Hello, this is a follow up to the same topic.

I ended up meeting with her a few times since that dinner date where she walked out on me, when we had an in-depth conversation about her past. We got back in touch over text and call. I could sense a little more distance between us and more wary on her side. We went on a few different dates like gym and coffee again. Last night we went out for dinner, drinks, and a concert in town. Things went well. Good conversations all around and a feeling of attraction that had returned to us. We enjoyed the music and walked around a bit afterwards.

After the concert we got back to her place where I had parked. I asked to chill there for a bit so I could be okay to drive. We enjoyed playing with her cat and I helped clean up the place a little bit. She then said something like “I wanted to mention why I’m being kinda weird about the physical stuff” referring to the gestures we’ve been doing like kissing. We sat on the floor and talked. She described how she was not sure how she felt about me after that awkward conversation, how it was weird that I knew her past before we even met, and how I also know about the guy she was involved with last time (since he was my predecessor in the job). She said she needed time to make sense of it.

I felt bad that I asked so many questions during that first conversation. In retrospect I should have deferred it since it was only the 3rd date. She said the past would eventually come up. She would welcome such a conversation, but when she was more prepared to talk about it, at her own pace, and after we had known each other for more time. Sounds reasonable

She said she wanted to forget about that conversation with me; it caused her to have a panic attack in the moment which caused her to walk out. I asked her what she wants to do moving forward, and she said, “take it slow”. She’s going on a trip in the coming week and won’t be in touch much. I think it’s a good opportunity to just let her be and for me to not worry about what happened. Put some time between that event and the present. I asked if I could see her again after she returned and she said yes.
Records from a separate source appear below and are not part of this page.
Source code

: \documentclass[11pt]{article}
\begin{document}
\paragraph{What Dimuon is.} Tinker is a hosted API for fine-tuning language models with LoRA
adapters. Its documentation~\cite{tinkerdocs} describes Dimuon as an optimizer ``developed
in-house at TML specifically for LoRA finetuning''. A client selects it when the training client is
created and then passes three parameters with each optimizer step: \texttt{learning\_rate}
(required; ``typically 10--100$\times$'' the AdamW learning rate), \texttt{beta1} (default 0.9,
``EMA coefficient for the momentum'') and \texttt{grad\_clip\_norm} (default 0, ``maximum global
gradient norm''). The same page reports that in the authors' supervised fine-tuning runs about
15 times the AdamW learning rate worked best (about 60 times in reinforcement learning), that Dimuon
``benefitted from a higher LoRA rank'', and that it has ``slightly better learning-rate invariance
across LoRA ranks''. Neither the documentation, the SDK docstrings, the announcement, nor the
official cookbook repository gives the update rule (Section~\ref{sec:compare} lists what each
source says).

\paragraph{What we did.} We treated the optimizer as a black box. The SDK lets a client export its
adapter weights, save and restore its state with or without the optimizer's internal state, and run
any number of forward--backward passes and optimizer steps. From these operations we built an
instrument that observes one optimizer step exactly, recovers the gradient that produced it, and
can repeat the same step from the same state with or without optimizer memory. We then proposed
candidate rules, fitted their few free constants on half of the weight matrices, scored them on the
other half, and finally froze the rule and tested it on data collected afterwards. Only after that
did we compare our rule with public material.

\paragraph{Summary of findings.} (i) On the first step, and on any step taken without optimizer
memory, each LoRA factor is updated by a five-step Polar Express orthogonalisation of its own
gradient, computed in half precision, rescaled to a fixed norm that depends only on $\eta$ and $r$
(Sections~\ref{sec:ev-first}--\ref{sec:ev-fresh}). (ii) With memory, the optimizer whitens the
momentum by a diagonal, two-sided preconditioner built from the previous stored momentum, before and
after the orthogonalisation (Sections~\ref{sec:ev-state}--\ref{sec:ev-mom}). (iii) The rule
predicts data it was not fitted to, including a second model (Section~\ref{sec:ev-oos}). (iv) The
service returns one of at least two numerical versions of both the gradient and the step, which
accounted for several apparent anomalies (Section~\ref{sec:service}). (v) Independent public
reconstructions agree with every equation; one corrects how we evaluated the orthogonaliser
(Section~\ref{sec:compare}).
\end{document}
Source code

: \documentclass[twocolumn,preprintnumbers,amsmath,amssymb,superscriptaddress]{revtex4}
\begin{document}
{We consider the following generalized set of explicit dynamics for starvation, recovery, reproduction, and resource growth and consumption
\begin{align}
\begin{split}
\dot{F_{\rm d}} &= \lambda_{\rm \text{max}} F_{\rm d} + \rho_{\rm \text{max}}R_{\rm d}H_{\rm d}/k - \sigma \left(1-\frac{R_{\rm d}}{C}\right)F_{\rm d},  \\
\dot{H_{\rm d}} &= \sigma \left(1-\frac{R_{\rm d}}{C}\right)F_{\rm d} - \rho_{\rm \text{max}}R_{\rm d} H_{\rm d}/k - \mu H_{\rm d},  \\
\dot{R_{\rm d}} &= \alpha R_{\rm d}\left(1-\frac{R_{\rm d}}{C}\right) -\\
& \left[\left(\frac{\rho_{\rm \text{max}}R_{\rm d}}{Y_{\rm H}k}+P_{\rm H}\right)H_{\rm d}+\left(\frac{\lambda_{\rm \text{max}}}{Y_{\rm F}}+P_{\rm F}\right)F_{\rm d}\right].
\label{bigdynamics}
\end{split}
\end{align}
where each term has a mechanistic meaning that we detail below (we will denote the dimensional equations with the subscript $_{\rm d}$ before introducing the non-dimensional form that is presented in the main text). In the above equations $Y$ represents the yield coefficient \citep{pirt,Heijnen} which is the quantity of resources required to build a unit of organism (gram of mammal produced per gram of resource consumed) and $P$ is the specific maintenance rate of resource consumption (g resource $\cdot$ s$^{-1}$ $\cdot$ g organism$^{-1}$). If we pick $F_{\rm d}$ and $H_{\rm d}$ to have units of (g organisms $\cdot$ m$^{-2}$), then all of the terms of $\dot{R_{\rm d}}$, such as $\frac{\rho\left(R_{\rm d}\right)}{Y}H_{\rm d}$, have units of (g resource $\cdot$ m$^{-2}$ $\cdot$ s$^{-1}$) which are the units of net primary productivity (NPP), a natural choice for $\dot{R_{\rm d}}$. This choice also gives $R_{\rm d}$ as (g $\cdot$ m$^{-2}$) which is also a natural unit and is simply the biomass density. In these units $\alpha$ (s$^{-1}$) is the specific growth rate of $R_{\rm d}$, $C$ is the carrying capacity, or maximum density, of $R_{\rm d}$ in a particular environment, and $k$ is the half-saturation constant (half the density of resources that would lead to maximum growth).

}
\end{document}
Is she trying to let me down easily, or is there an opportunity for building more of a relationship in the future? Has her attraction to me gone away after that conversation? Can it be brought back? We continued to go on dates after that, the mood was more muted. She did say the last few dates were “promising” in that things were lighthearted and fun, which is why she felt fine going with me to dinner/concert last night. But this recent talk has got me more confused than relieved.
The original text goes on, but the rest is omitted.